• DATA TO PROCESS

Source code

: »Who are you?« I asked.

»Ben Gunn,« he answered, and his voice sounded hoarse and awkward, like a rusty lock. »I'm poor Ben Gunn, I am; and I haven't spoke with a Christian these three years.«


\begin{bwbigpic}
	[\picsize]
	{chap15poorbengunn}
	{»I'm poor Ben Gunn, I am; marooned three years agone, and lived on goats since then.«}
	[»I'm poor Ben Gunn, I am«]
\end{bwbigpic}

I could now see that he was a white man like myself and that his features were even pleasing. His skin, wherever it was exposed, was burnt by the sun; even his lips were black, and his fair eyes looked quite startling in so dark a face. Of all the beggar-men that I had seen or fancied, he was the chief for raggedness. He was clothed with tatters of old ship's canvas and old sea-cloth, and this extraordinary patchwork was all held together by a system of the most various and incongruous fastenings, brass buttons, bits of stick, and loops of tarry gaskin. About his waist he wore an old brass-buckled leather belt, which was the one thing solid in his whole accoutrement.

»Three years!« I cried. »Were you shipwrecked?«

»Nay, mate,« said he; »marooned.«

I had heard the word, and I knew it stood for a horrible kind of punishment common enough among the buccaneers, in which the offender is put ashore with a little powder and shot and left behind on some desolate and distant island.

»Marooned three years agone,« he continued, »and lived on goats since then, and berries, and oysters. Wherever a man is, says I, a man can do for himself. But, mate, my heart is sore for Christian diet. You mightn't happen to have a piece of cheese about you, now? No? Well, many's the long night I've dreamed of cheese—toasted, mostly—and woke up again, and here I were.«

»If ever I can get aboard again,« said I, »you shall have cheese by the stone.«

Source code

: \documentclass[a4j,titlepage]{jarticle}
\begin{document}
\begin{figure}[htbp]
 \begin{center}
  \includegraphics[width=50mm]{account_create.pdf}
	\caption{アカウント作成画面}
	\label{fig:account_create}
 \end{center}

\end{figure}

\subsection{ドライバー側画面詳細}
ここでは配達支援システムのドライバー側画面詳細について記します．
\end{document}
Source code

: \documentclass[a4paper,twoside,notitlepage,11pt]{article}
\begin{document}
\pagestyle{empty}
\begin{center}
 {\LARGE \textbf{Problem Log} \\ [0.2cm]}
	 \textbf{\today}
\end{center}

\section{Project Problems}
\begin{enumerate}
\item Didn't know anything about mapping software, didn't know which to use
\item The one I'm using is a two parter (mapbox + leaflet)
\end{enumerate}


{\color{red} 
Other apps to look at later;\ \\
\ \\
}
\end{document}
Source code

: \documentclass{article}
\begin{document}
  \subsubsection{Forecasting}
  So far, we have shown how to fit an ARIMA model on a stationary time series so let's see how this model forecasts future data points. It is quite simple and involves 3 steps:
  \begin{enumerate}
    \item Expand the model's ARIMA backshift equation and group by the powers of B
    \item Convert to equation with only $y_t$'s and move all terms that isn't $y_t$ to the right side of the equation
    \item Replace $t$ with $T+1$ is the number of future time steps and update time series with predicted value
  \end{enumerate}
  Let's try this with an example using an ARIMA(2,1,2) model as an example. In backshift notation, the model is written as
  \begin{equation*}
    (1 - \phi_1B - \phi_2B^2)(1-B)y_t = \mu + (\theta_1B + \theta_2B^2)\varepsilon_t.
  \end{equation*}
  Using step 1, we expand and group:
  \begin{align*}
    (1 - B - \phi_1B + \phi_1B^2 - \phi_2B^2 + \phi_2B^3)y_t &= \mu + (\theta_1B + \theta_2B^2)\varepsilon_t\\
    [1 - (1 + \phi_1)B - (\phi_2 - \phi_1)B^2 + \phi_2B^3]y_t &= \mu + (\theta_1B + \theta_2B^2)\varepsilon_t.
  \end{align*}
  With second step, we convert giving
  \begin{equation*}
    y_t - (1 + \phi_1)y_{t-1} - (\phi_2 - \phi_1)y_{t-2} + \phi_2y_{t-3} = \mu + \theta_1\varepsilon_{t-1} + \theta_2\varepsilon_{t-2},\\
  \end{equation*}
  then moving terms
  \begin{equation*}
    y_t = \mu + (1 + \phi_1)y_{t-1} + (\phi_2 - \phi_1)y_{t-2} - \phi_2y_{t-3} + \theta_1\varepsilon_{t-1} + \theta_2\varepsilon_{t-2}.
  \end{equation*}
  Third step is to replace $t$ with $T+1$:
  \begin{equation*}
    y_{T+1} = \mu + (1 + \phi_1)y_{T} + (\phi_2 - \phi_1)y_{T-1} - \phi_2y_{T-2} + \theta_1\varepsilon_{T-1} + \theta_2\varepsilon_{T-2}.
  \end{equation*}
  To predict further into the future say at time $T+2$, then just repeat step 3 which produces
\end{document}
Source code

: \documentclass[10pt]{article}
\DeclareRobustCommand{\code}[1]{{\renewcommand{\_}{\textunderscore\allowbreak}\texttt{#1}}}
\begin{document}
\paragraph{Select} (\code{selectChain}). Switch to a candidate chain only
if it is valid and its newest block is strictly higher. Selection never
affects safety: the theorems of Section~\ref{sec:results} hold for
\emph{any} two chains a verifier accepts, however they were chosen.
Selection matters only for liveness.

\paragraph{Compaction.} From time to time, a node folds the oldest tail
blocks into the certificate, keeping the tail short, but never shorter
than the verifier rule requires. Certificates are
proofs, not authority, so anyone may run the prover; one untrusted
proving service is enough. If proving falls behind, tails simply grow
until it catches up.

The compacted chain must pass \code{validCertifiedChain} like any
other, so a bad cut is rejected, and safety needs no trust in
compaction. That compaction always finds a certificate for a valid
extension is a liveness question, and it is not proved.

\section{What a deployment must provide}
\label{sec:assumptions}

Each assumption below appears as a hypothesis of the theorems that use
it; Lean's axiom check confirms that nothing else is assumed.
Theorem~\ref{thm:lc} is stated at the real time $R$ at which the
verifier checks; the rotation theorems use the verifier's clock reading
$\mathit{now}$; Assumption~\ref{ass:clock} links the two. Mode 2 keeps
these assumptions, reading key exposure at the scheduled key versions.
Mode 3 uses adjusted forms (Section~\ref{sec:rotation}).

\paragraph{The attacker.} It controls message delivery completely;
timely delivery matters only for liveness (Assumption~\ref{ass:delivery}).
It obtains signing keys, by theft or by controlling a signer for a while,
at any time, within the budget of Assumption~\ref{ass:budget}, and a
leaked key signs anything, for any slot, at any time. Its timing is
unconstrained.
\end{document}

• PROBLEM TO SOLVE
Please go line by line through the records above, copying each one that holds the string "quite".

• THE COMPLETED TASK
I could now see that he was a white man like myself and that his features were even pleasing. His skin, wherever it was exposed, was burnt by the sun; even his lips were black, and his fair eyes looked quite startling in so dark a face. Of all the beggar-men that I had seen or fancied, he was the chief for raggedness. He was clothed with tatters of old ship's canvas and old sea-cloth, and this extraordinary patchwork was all held together by a system of the most various and incongruous fastenings, brass buttons, bits of stick, and loops of tarry gaskin. About his waist he wore an old brass-buckled leather belt, which was the one thing solid in his whole accoutrement.
  So far, we have shown how to fit an ARIMA model on a stationary time series so let's see how this model forecasts future data points. It is quite simple and involves 3 steps:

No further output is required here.